WORK ITEM
The copy you give must match the lines from the top of the data through the line containing "Energiedichteheid condensator: $" exactly, and it must hold no pictures.

Stored data entries:
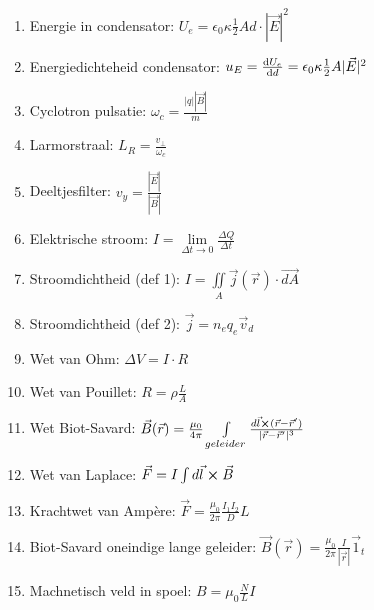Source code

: \documentclass[12pt]{article}
\begin{document}
\begin{enumerate}
	    \item Energie in condensator: $ U_e = \epsilon_0 \kappa \frac{1}{2} A d \cdot |\vec{E}|^2 $
	    \item Energiedichteheid condensator: $ u_E = \dv{U_e}{d} = \epsilon_0 \kappa \frac{1}{2} A |\vec{E}|^2 $
	    \item Cyclotron pulsatie: $ \omega_c = \frac{|q||\vec{B}|}{m} $
	    \item Larmorstraal: $ L_R = \frac{v_{\perp}}{\omega_c} $
	    \item Deeltjesfilter:  $v_y = \frac{|\vec{E}|}{|\vec{B}|} $
	    \item Elektrische stroom: $ I = \lim\limits_{\Delta t \to 0} \frac{ \Delta Q}{\Delta t} $
	    \item Stroomdichtheid (def 1):  $ I = \iint\limits_A \vec{j}(\vec{r})\cdot \vec{dA} $
	    \item Stroomdichtheid (def 2): $ \vec{j} = n_e q_e \vec{v}_d $
	    \item Wet van Ohm: $\Delta V = I \cdot R $
	    \item Wet van Pouillet:  $ R = \rho \frac{L}{A} $
	    \item Wet Biot-Savard: $ \vec{B}(\vec{r}) = \frac{\mu_0}{4\pi} \int\limits_{geleider} \frac{d\vec{l}\cross (\vec{r}-\vec{r}')}{|\vec{r}-\vec{r}'|^3}$
	    \item Wet van Laplace: $ \vec{F} = I \int d\vec{l}\cross \vec{B} $
	    \item Krachtwet van Amp\`ere: $ \vec{F} = \frac{\mu_0}{2\pi}\frac{I_1 I_2}{D}L $
	    \item Biot-Savard oneindige lange geleider: $ \vec{B}(\vec{r}) = \frac{\mu_0}{2\pi}\frac{I}{|\vec{r}|}\vec{1}_t$
	    \item Machnetisch veld in spoel: $ B = \mu_0 \frac{N}{L} I $
    \end{enumerate}
\end{document}

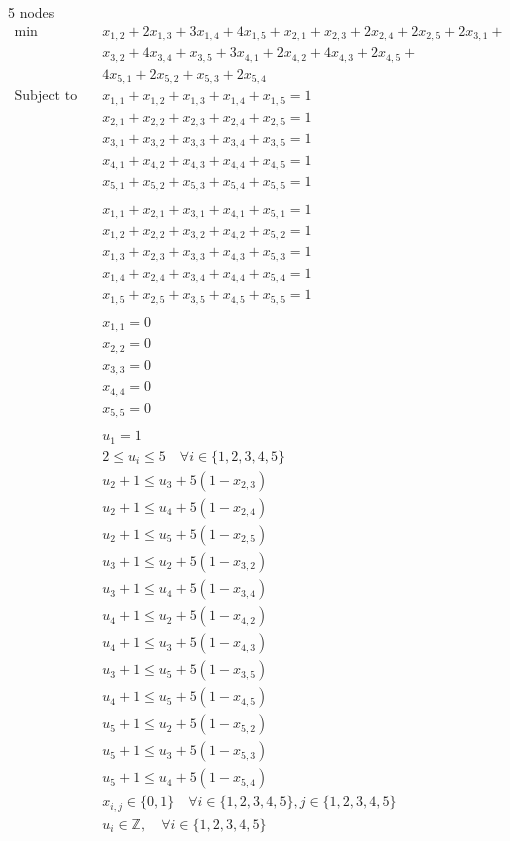 \documentclass[../open-optimization/open-optimization.tex]{subfiles}
\begin{document}
\begin{example}{5 nodes}
\begin{align*}\min\quad & x_{1,2} + 2 x_{1,3} + 3 x_{1,4} + 4 x_{1,5} + x_{2,1} + x_{2,3} + 2 x_{2,4} + 2 x_{2,5} + 2 x_{3,1} + \\&x_{3,2} + 4 x_{3,4} + x_{3,5} + 3 x_{4,1} + 2 x_{4,2} + 4 x_{4,3} + 2 x_{4,5} + \\&4 x_{5,1} + 2 x_{5,2} + x_{5,3} + 2 x_{5,4}\\
\text{Subject to} \quad  
 & x_{1,1} + x_{1,2} + x_{1,3} + x_{1,4} + x_{1,5} = 1\\
 & x_{2,1} + x_{2,2} + x_{2,3} + x_{2,4} + x_{2,5} = 1\\
 & x_{3,1} + x_{3,2} + x_{3,3} + x_{3,4} + x_{3,5} = 1\\
 & x_{4,1} + x_{4,2} + x_{4,3} + x_{4,4} + x_{4,5} = 1\\
 & x_{5,1} + x_{5,2} + x_{5,3} + x_{5,4} + x_{5,5} = 1\\
 \\
&x_{1,1} + x_{2,1} + x_{3,1} + x_{4,1} + x_{5,1} = 1\\
 & x_{1,2} + x_{2,2} + x_{3,2} + x_{4,2} + x_{5,2} = 1\\
 & x_{1,3} + x_{2,3} + x_{3,3} + x_{4,3} + x_{5,3} = 1\\
 & x_{1,4} + x_{2,4} + x_{3,4} + x_{4,4} + x_{5,4} = 1\\
 & x_{1,5} + x_{2,5} + x_{3,5} + x_{4,5} + x_{5,5} = 1\\
\\
 & x_{1,1} = 0\\
 & x_{2,2} = 0\\
 & x_{3,3} = 0\\
 & x_{4,4} = 0\\
 & x_{5,5} = 0\\
 \\
 & u_{1} = 1\\
 & 2 \leq u_{i} \leq 5 \quad\forall i \in \{1,2,3,4,5\}\\
 & u_{2} +1 \leq u_{3} + 5 (1-x_{2,3})\\
 & u_{2} +1 \leq u_{4} + 5  (1-x_{2,4})\\
  & u_{2} +1 \leq  u_{5} + 5 (1-x_{2,5} )\\
 & u_{3} +1 \leq u_{2} + 5  (1-x_{3,2})\\
 & u_{3} +1 \leq u_{4} + 5  (1-x_{3,4})\\
 & u_{4} +1 \leq u_{2} + 5  (1-x_{4,2})\\
 & u_{4} +1 \leq u_{3} + 5  (1-x_{4,3})\\
 & u_{3} +1 \leq  u_{5} + 5 (1-x_{3,5} )\\
 & u_{4} +1 \leq  u_{5} + 5 (1-x_{4,5})\\
 & u_{5} +1 \leq  u_{2} + 5 (1-x_{5,2} )\\
 & u_{5}+1 \leq  u_{3} + 5 (1-x_{5,3} )\\
 & u_{5} +1 \leq  u_{4} + 5 (1-x_{5,4} )\\
 & x_{i,j} \in \{0,1\} \quad\forall i \in \{1,2,3,4,5\}, j \in \{1,2,3,4,5\}\\
 & u_{i} \in \mathbb{Z}, \quad\forall i \in \{1,2,3,4,5\}
\end{align*}
\end{example}
\end{document}
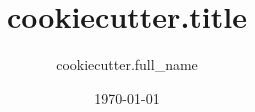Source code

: \documentclass{beamer}
\title{ {{cookiecutter.title}} }
\author{ {{cookiecutter.full_name}} }
\date{\today}
\begin{document}
\frame{
  \titlepage{}
}

\frame{
}

\frame{
}
\end{document}
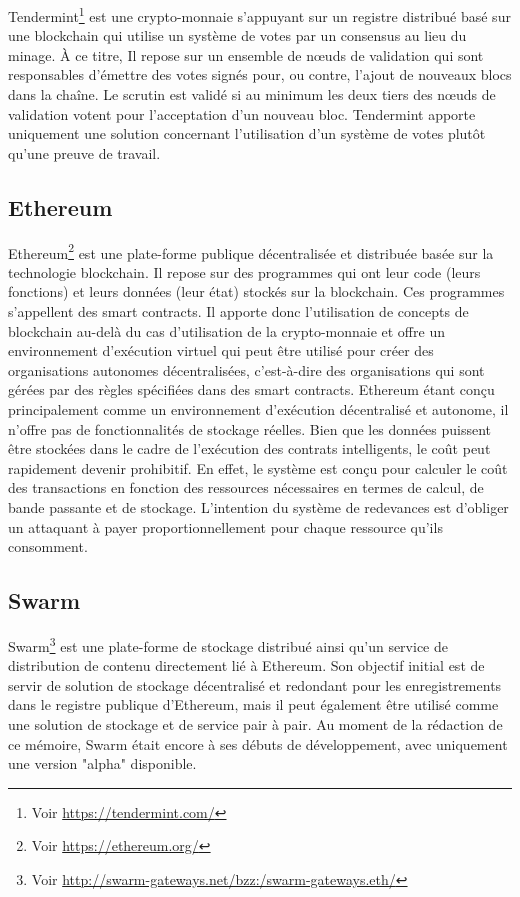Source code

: \documentclass{tnreport}
\begin{document}
Tendermint\footnote{Voir \url{https://tendermint.com/}} est une crypto-monnaie s'appuyant sur un registre distribué basé sur une blockchain qui utilise un système de votes par un consensus au lieu du minage. À ce titre, Il repose sur un ensemble de nœuds de validation qui sont responsables d'émettre des votes signés pour, ou contre, l'ajout de nouveaux blocs dans la chaîne. Le scrutin est validé si au minimum les deux tiers des nœuds de validation votent pour l'acceptation d'un nouveau bloc. Tendermint apporte uniquement une solution concernant l'utilisation d'un système de votes plutôt qu'une preuve de travail.

\subsection{Ethereum}
\label{sec:ethereum}
Ethereum\footnote{Voir \url{https://ethereum.org/}} est une plate-forme publique décentralisée et distribuée basée sur la technologie blockchain. Il repose sur des programmes qui ont leur code (leurs fonctions) et leurs données (leur état) stockés sur la blockchain. Ces programmes s'appellent des smart contracts. 
Il apporte donc l'utilisation de concepts de blockchain au-delà du cas d'utilisation de la crypto-monnaie et offre un environnement d'exécution virtuel qui peut être utilisé pour créer des organisations autonomes décentralisées, c'est-à-dire des organisations qui sont gérées par des règles spécifiées dans des smart contracts. Ethereum étant conçu principalement comme un environnement d'exécution décentralisé et autonome, il n'offre pas de fonctionnalités de stockage réelles. Bien que les données puissent être stockées dans le cadre de l'exécution des contrats intelligents, le coût peut rapidement devenir prohibitif. En effet, le système est conçu pour calculer le coût des transactions en fonction des ressources nécessaires en termes de calcul, de bande passante et de stockage. L'intention du système de redevances est d'obliger un attaquant à payer proportionnellement pour chaque ressource qu'ils consomment.

\subsection{Swarm}

Swarm\footnote{Voir \url{http://swarm-gateways.net/bzz:/swarm-gateways.eth/}} est une plate-forme de stockage distribué ainsi qu'un service de distribution de contenu directement lié à Ethereum. Son objectif initial est de servir de solution de stockage décentralisé et redondant pour les enregistrements dans le registre publique d'Ethereum, mais il peut également être utilisé comme une solution de stockage et de service pair à pair. Au moment de la rédaction de ce mémoire, Swarm était encore à ses débuts de développement, avec uniquement une version "alpha" disponible.
\end{document}
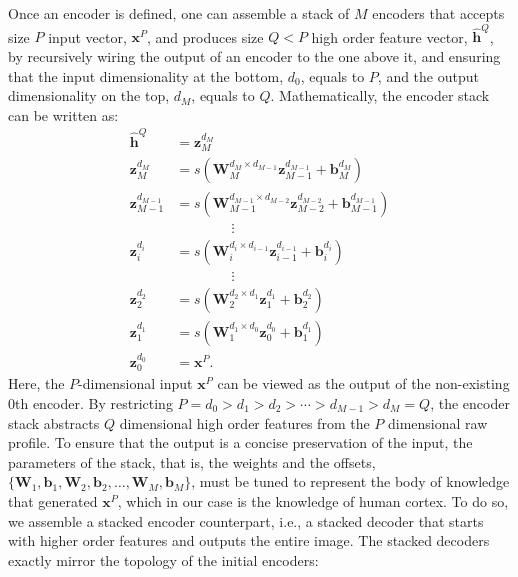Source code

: \documentclass[11pt]{article}
\newcommand{\vecEC}[1]{\boldsymbol{#1}}
\newcommand{\WEC}{\vecEC{W}}                   %
\newcommand{\WEI}[3]{\WEC_{#1}^{d_{#2} \times d_{#3}}} %
\newcommand{\bEC}{\vecEC{b}}    %
\newcommand{\bEI}[2]{\bEC_{#1}^{d_{#2}}} %
\newcommand{\xEC}{\vecEC{x}}
\newcommand{\hHT}{\boldsymbol{\hat{h}}}
\newcommand{\zEC}{\vecEC{z}}
\newcommand{\zEI}[2]{\zEC_{#1}^{d_{#2}}}
\begin{document}
Once an encoder is defined, one can assemble a stack of $M$ encoders that accepts size $P$ input vector, $\xEC^P$, and produces size $Q<P$ high order feature vector, $\hHT^Q$, by recursively wiring the output of an encoder to the one above it, and ensuring that the input dimensionality at the bottom, $d_0$, equals to $P$, and the output dimensionality on the top, $d_M$, equals to $Q$. Mathematically, the encoder stack can be written as:
\begin{equation} \label{eq:SE}
  \begin{split}
    \hHT^Q &= \zEI{M}{M} \\
    \zEI{M  }{M  } &= s(\WEI{M  }{M  }{M-1} \zEI{M-1}{M-1} + \bEI{M  }{M  }) \\
    \zEI{M-1}{M-1} &= s(\WEI{M-1}{M-1}{M-2} \zEI{M-2}{M-2} + \bEI{M-1}{M-1}) \\
    & \quad \quad \quad \quad \vdots \\
    \zEI{i  }{i  } &= s(\WEI{i  }{i  }{i-1} \zEI{i-1}{i-1} + \bEI{i  }{i  }) \\
    & \quad \quad \quad \quad \vdots \\
    \zEI{2  }{2  } &= s(\WEI{2  }{2  }{1  } \zEI{1  }{1  } + \bEI{2  }{2  }) \\
    \zEI{1  }{1  } &= s(\WEI{1  }{1  }{0  } \zEI{0  }{0  } + \bEI{1  }{1  }) \\
    \zEI{0  }{0  } &= \xEC^P.
  \end{split}
\end{equation}
Here, the $P$-dimensional input $\xEC^P$ can be viewed as the output of the non-existing $0$th encoder. By restricting $P = d_0 > d_1 > d_2 > \cdots > d_{M-1} > d_M = Q$, the encoder stack abstracts $Q$ dimensional high order features from the $P$ dimensional raw profile. To ensure that the output is a concise preservation of the input, the parameters of the stack, that is, the weights and the offsets, $\{\WEC_1, \bEC_1, \WEC_2, \bEC_2, \dots, \WEC_M, \bEC_M\}$, must be tuned to represent the body of knowledge that generated $\xEC^P$, which in our case is the knowledge of human cortex. To do so, we assemble a stacked encoder counterpart, i.e., a stacked decoder that starts with higher order features and outputs the entire image. The stacked decoders exactly mirror the topology of the initial encoders:
\end{document}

YOUR RESPONSE
Source code

: \documentclass[12pt]{article}
\begin{document}
\begin{enumerate}
	    \item Energie in condensator: $ U_e = \epsilon_0 \kappa \frac{1}{2} A d \cdot |\vec{E}|^2 $
	    \item Energiedichteheid condensator: $ u_E = \dv{U_e}{d} = \epsilon_0 \kappa \frac{1}{2} A |\vec{E}|^2 $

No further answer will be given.